> **About this task**
Everything in the data below is left aside except the lines from the one containing "of a scrap.@\\" through the one containing "scraps, which are@\\"; repeat those exactly.

> **Records**
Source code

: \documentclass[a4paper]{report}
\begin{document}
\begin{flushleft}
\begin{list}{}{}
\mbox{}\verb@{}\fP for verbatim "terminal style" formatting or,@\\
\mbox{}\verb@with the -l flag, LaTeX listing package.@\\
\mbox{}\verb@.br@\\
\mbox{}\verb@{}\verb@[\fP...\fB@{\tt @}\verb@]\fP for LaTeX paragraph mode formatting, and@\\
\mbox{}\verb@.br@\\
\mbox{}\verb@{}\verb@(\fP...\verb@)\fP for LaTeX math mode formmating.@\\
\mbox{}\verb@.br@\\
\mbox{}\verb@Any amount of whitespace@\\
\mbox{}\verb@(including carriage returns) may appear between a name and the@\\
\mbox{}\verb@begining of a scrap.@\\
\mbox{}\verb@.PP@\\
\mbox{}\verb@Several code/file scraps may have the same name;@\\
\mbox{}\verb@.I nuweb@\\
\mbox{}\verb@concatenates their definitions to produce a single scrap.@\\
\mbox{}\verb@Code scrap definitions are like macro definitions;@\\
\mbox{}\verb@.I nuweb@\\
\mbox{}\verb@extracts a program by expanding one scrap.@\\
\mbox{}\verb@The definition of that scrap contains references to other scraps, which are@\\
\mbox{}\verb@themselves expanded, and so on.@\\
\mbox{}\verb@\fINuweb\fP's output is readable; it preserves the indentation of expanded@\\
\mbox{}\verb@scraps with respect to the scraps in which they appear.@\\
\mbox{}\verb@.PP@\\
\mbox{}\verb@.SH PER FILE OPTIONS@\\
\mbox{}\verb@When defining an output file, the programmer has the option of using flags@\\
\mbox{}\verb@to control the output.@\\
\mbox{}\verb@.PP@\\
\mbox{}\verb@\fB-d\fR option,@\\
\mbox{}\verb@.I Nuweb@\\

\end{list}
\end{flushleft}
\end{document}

> **Answer below**
\mbox{}\verb@begining of a scrap.@\\
\mbox{}\verb@.PP@\\
\mbox{}\verb@Several code/file scraps may have the same name;@\\
\mbox{}\verb@.I nuweb@\\
\mbox{}\verb@concatenates their definitions to produce a single scrap.@\\
\mbox{}\verb@Code scrap definitions are like macro definitions;@\\
\mbox{}\verb@.I nuweb@\\
\mbox{}\verb@extracts a program by expanding one scrap.@\\
\mbox{}\verb@The definition of that scrap contains references to other scraps, which are@\\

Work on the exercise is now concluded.